In the data that follows, count the lines in which the word "util" occurs, and report that figure alone.

**********

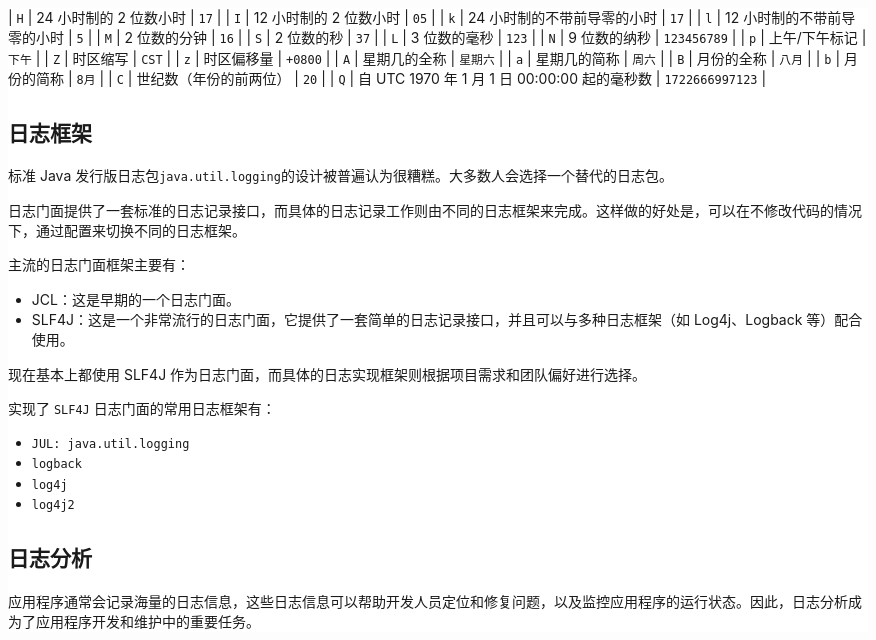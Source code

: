 | `H`    | 24 小时制的 2 位数小时                       | `17`                            |
| `I`    | 12 小时制的 2 位数小时                       | `05`                            |
| `k`    | 24 小时制的不带前导零的小时                  | `17`                            |
| `l`    | 12 小时制的不带前导零的小时                  | `5`                             |
| `M`    | 2 位数的分钟                                 | `16`                            |
| `S`    | 2 位数的秒                                   | `37`                            |
| `L`    | 3 位数的毫秒                                 | `123`                           |
| `N`    | 9 位数的纳秒                                 | `123456789`                     |
| `p`    | 上午/下午标记                                | `下午`                          |
| `Z`    | 时区缩写                                     | `CST`                           |
| `z`    | 时区偏移量                                   | `+0800`                         |
| `A`    | 星期几的全称                                 | `星期六`                        |
| `a`    | 星期几的简称                                 | `周六`                          |
| `B`    | 月份的全称                                   | `八月`                          |
| `b`    | 月份的简称                                   | `8月`                           |
| `C`    | 世纪数（年份的前两位）                       | `20`                            |
| `Q`    | 自 UTC 1970 年 1 月 1 日 00:00:00 起的毫秒数 | `1722666997123`                 |

## 日志框架

标准 Java 发行版日志包`java.util.logging`的设计被普遍认为很糟糕。大多数人会选择一个替代的日志包。

日志门面提供了一套标准的日志记录接口，而具体的日志记录工作则由不同的日志框架来完成。这样做的好处是，可以在不修改代码的情况下，通过配置来切换不同的日志框架。

主流的日志门面框架主要有：

- JCL：这是早期的一个日志门面。
- SLF4J：这是一个非常流行的日志门面，它提供了一套简单的日志记录接口，并且可以与多种日志框架（如 Log4j、Logback 等）配合使用。

现在基本上都使用 SLF4J 作为日志门面，而具体的日志实现框架则根据项目需求和团队偏好进行选择。

实现了 `SLF4J` 日志门面的常用日志框架有：

- `JUL: java.util.logging`
- `logback`
- `log4j`
- `log4j2`

## 日志分析

应用程序通常会记录海量的日志信息，这些日志信息可以帮助开发人员定位和修复问题，以及监控应用程序的运行状态。因此，日志分析成为了应用程序开发和维护中的重要任务。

**********

Problem solution:
2